Расстрел Гумилева (1886–1921), длительная духовная агония, невыносимые физические мучения, конец Блока (1880–1921), жестокие лишения и в нечеловеческих страданиях смерть Хлебникова (1885–1922), обдуманные самоубийства Есенина (1895–1925) и Маяковского (1894–1930). Так в течение двадцатых годов века гибнут в возрасте от тридцати до сорока вдохновители поколения, и у каждого из них сознание обреченности, в своей длительности и четкости нестерпимое.

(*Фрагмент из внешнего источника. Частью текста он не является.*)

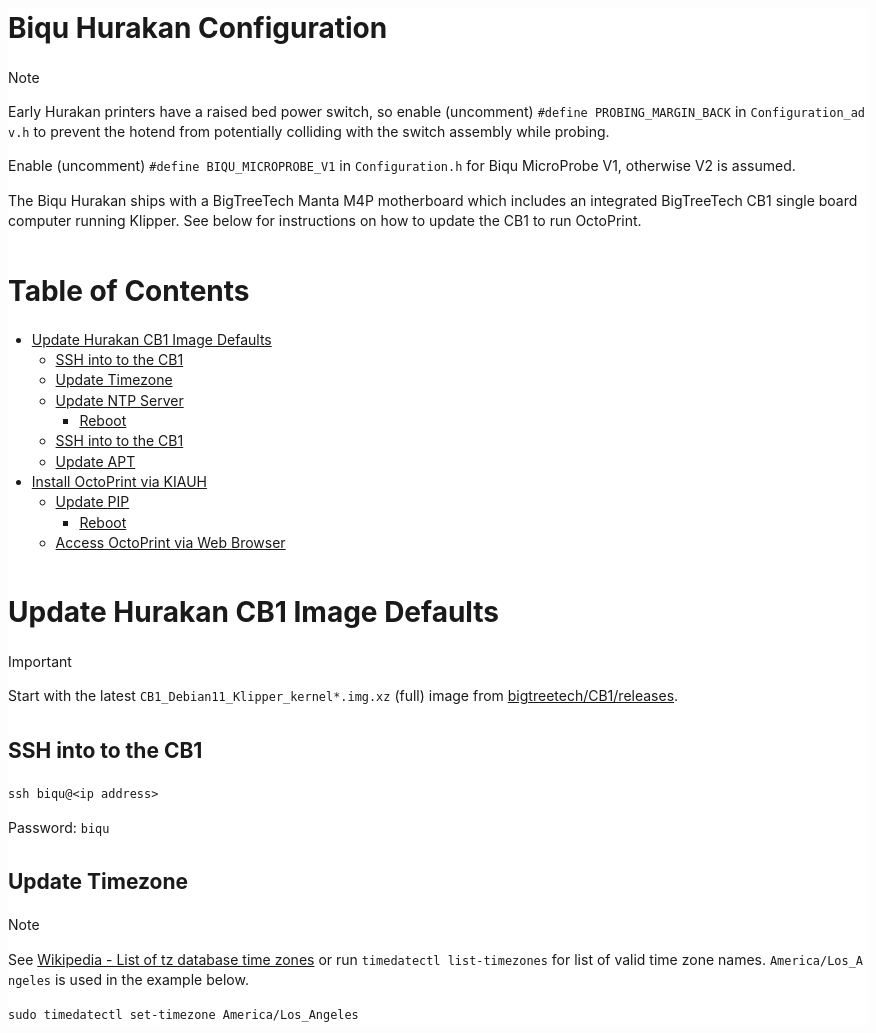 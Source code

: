# Biqu Hurakan Configuration

> [!NOTE]
> Early Hurakan printers have a raised bed power switch, so enable (uncomment) `#define PROBING_MARGIN_BACK` in `Configuration_adv.h` to prevent the hotend from potentially colliding with the switch assembly while probing.
>
> Enable (uncomment) `#define BIQU_MICROPROBE_V1` in `Configuration.h` for Biqu MicroProbe V1, otherwise V2 is assumed.

The Biqu Hurakan ships with a BigTreeTech Manta M4P motherboard which includes an integrated BigTreeTech CB1 single board computer running Klipper. See below for instructions on how to update the CB1 to run OctoPrint.

# Table of Contents

- [Update Hurakan CB1 Image Defaults](#update-hurakan-cb1-image-defaults)
  * [SSH into to the CB1](#ssh-into-to-the-cb1)
  * [Update Timezone](#update-timezone)
  * [Update NTP Server](#update-ntp-server)
    + [Reboot](#reboot)
  * [SSH into to the CB1](#ssh-into-to-the-cb1-1)
  * [Update APT](#update-apt)
- [Install OctoPrint via KIAUH](#install-octoprint-via-kiauh)
  * [Update PIP](#update-pip)
    + [Reboot](#reboot-1)
  * [Access OctoPrint via Web Browser](#access-octoprint-via-web-browser)

# Update Hurakan CB1 Image Defaults

> [!IMPORTANT]
> Start with the latest `CB1_Debian11_Klipper_kernel*.img.xz` (full) image from [bigtreetech/CB1/releases](https://github.com/bigtreetech/CB1/releases).

## SSH into to the CB1

```shell
ssh biqu@<ip address>
```
Password: `biqu`

## Update Timezone

> [!NOTE]
> See [Wikipedia - List of tz database time zones](https://en.wikipedia.org/wiki/List_of_tz_database_time_zones) or run `timedatectl list-timezones` for list of valid time zone names. `America/Los_Angeles` is used in the example below.

```shell
sudo timedatectl set-timezone America/Los_Angeles
```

Не только те, кто убит или убил себя, но и к ложу болезни прикованные Блок и Хлебников именно погибли. Из воспоминаний Замятина: «Это мы виноваты все… Помню – не выдержал и позвонил Горькому: Блок умер, этого нельзя нам всем простить».

В. Шкловский – памяти Хлебникова: «Прости нас за себя и за других, которых мы убьем… Государство не отвечает за гибель людей, при Христе оно не понимало по-арамейски и вообще никогда не понимало по-человечески. Римские солдаты, которые пробивали руки Христа, виновны не больше, чем гвозди. А все-таки тем, кого распинают, очень больно»[245].

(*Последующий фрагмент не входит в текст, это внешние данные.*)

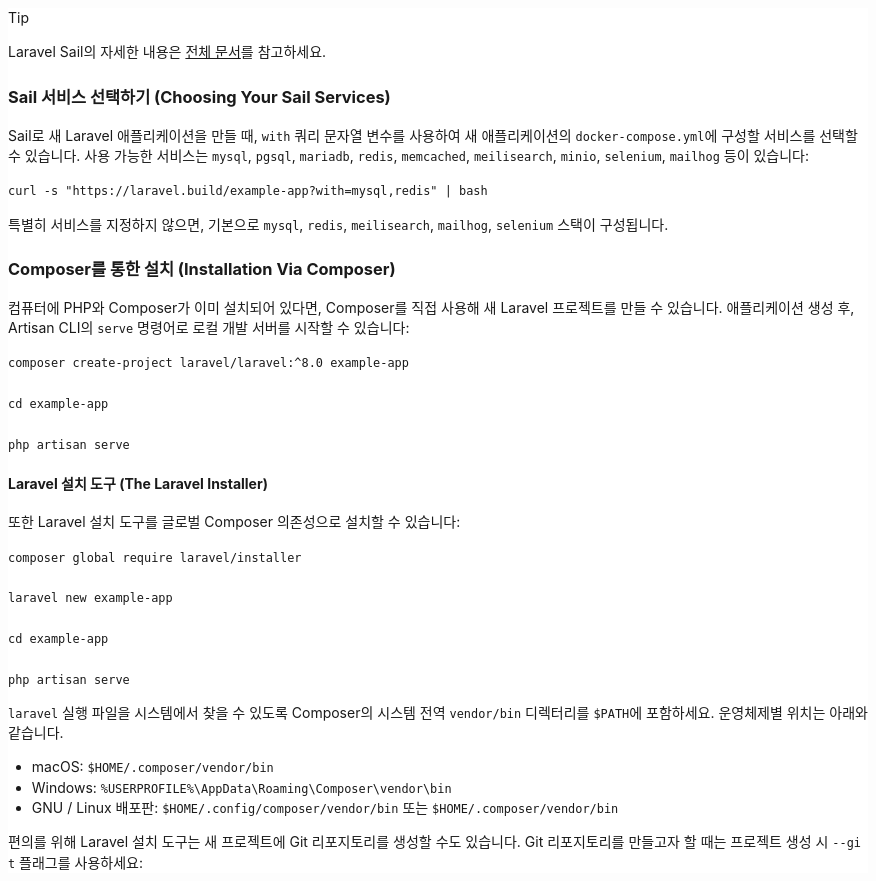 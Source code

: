 > [!TIP]
> Laravel Sail의 자세한 내용은 [전체 문서](/docs/{{version}}/sail)를 참고하세요.

<a name="choosing-your-sail-services"></a>
### Sail 서비스 선택하기 (Choosing Your Sail Services)

Sail로 새 Laravel 애플리케이션을 만들 때, `with` 쿼리 문자열 변수를 사용하여 새 애플리케이션의 `docker-compose.yml`에 구성할 서비스를 선택할 수 있습니다. 사용 가능한 서비스는 `mysql`, `pgsql`, `mariadb`, `redis`, `memcached`, `meilisearch`, `minio`, `selenium`, `mailhog` 등이 있습니다:

```nothing
curl -s "https://laravel.build/example-app?with=mysql,redis" | bash
```

특별히 서비스를 지정하지 않으면, 기본으로 `mysql`, `redis`, `meilisearch`, `mailhog`, `selenium` 스택이 구성됩니다.

<a name="installation-via-composer"></a>
### Composer를 통한 설치 (Installation Via Composer)

컴퓨터에 PHP와 Composer가 이미 설치되어 있다면, Composer를 직접 사용해 새 Laravel 프로젝트를 만들 수 있습니다. 애플리케이션 생성 후, Artisan CLI의 `serve` 명령어로 로컬 개발 서버를 시작할 수 있습니다:

```
composer create-project laravel/laravel:^8.0 example-app

cd example-app

php artisan serve
```

<a name="the-laravel-installer"></a>
#### Laravel 설치 도구 (The Laravel Installer)

또한 Laravel 설치 도구를 글로벌 Composer 의존성으로 설치할 수 있습니다:

```nothing
composer global require laravel/installer

laravel new example-app

cd example-app

php artisan serve
```

`laravel` 실행 파일을 시스템에서 찾을 수 있도록 Composer의 시스템 전역 `vendor/bin` 디렉터리를 `$PATH`에 포함하세요. 운영체제별 위치는 아래와 같습니다.

<div class="content-list" markdown="1">

- macOS: `$HOME/.composer/vendor/bin`
- Windows: `%USERPROFILE%\AppData\Roaming\Composer\vendor\bin`
- GNU / Linux 배포판: `$HOME/.config/composer/vendor/bin` 또는 `$HOME/.composer/vendor/bin`

</div>

편의를 위해 Laravel 설치 도구는 새 프로젝트에 Git 리포지토리를 생성할 수도 있습니다. Git 리포지토리를 만들고자 할 때는 프로젝트 생성 시 `--git` 플래그를 사용하세요:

Блок-поэт замолк, умер задолго до человека, но младшие еще у смерти вырывали стихи («Где б ни умер, умру – поя»). Хлебников знал, что умирает, он разлагался заживо, просил цветов, чтоб не слышать зловония, и писал до конца. Есенин за день до самоубийства писал мастерские стихи о предстоящей смерти. Стихи вкраплены и в прощальное письмо Маяковского, и в каждой строке этого письма писатель-профессионал. До смерти еще две ночи, еще в промежутке деловые разговоры о литературной повседневщине, а в письме: «Пожалуйста, не сплетничайте, покойник этого ужасно не любил». Это – давнишнее требование М – го: «поэт должен подгонять время». И вот он уже смотрит на свои предсмертные строки глазами послезавтрашнего читателя. Это письмо всеми своими мотивами и самая смерть М-го так тесно сплетены с его поэзией, что их можно читать только в ее контексте.